__HOW TO COMPLETE THIS TASK__
All of the entries need to be written out again, exactly as they are.

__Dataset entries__
########
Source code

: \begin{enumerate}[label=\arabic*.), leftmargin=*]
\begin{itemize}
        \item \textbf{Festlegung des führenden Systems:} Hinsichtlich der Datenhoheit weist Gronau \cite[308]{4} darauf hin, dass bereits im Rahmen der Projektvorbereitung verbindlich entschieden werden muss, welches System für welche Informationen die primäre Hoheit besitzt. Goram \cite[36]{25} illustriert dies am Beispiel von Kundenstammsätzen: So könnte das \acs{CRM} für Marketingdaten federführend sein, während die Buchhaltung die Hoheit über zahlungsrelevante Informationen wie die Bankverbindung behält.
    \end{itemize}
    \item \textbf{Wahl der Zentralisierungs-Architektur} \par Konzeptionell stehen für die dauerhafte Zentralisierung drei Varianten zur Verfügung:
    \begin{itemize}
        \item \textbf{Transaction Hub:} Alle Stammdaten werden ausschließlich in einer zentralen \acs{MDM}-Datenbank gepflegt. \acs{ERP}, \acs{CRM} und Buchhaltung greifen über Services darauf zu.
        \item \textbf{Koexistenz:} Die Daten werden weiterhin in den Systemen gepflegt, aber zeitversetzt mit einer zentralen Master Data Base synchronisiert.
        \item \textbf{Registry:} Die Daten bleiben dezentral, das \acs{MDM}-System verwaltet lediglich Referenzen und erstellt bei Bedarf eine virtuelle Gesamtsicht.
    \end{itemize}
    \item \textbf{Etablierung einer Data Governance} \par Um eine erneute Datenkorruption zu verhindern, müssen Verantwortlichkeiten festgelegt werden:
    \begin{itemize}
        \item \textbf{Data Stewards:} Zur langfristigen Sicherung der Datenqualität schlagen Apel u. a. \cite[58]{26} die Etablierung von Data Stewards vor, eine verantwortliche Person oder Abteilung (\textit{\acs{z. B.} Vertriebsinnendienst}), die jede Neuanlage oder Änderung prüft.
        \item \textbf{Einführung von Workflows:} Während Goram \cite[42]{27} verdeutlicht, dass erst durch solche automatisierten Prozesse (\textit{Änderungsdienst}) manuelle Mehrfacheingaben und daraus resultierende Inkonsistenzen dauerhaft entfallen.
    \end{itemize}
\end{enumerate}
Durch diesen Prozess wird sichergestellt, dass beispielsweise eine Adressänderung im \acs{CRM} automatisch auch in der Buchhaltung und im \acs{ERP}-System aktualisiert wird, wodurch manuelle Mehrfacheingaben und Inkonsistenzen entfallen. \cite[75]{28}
########
__TASK RESPONSE__
Source code

: \begin{enumerate}[label=\arabic*.), leftmargin=*]
\begin{itemize}
        \item \textbf{Festlegung des führenden Systems:} Hinsichtlich der Datenhoheit weist Gronau \cite[308]{4} darauf hin, dass bereits im Rahmen der Projektvorbereitung verbindlich entschieden werden muss, welches System für welche Informationen die primäre Hoheit besitzt. Goram \cite[36]{25} illustriert dies am Beispiel von Kundenstammsätzen: So könnte das \acs{CRM} für Marketingdaten federführend sein, während die Buchhaltung die Hoheit über zahlungsrelevante Informationen wie die Bankverbindung behält.
    \end{itemize}
    \item \textbf{Wahl der Zentralisierungs-Architektur} \par Konzeptionell stehen für die dauerhafte Zentralisierung drei Varianten zur Verfügung:
    \begin{itemize}
        \item \textbf{Transaction Hub:} Alle Stammdaten werden ausschließlich in einer zentralen \acs{MDM}-Datenbank gepflegt. \acs{ERP}, \acs{CRM} und Buchhaltung greifen über Services darauf zu.
        \item \textbf{Koexistenz:} Die Daten werden weiterhin in den Systemen gepflegt, aber zeitversetzt mit einer zentralen Master Data Base synchronisiert.
        \item \textbf{Registry:} Die Daten bleiben dezentral, das \acs{MDM}-System verwaltet lediglich Referenzen und erstellt bei Bedarf eine virtuelle Gesamtsicht.
    \end{itemize}
    \item \textbf{Etablierung einer Data Governance} \par Um eine erneute Datenkorruption zu verhindern, müssen Verantwortlichkeiten festgelegt werden:
    \begin{itemize}
        \item \textbf{Data Stewards:} Zur langfristigen Sicherung der Datenqualität schlagen Apel u. a. \cite[58]{26} die Etablierung von Data Stewards vor, eine verantwortliche Person oder Abteilung (\textit{\acs{z. B.} Vertriebsinnendienst}), die jede Neuanlage oder Änderung prüft.
        \item \textbf{Einführung von Workflows:} Während Goram \cite[42]{27} verdeutlicht, dass erst durch solche automatisierten Prozesse (\textit{Änderungsdienst}) manuelle Mehrfacheingaben und daraus resultierende Inkonsistenzen dauerhaft entfallen.
    \end{itemize}
\end{enumerate}
Durch diesen Prozess wird sichergestellt, dass beispielsweise eine Adressänderung im \acs{CRM} automatisch auch in der Buchhaltung und im \acs{ERP}-System aktualisiert wird, wodurch manuelle Mehrfacheingaben und Inkonsistenzen entfallen. \cite[75]{28}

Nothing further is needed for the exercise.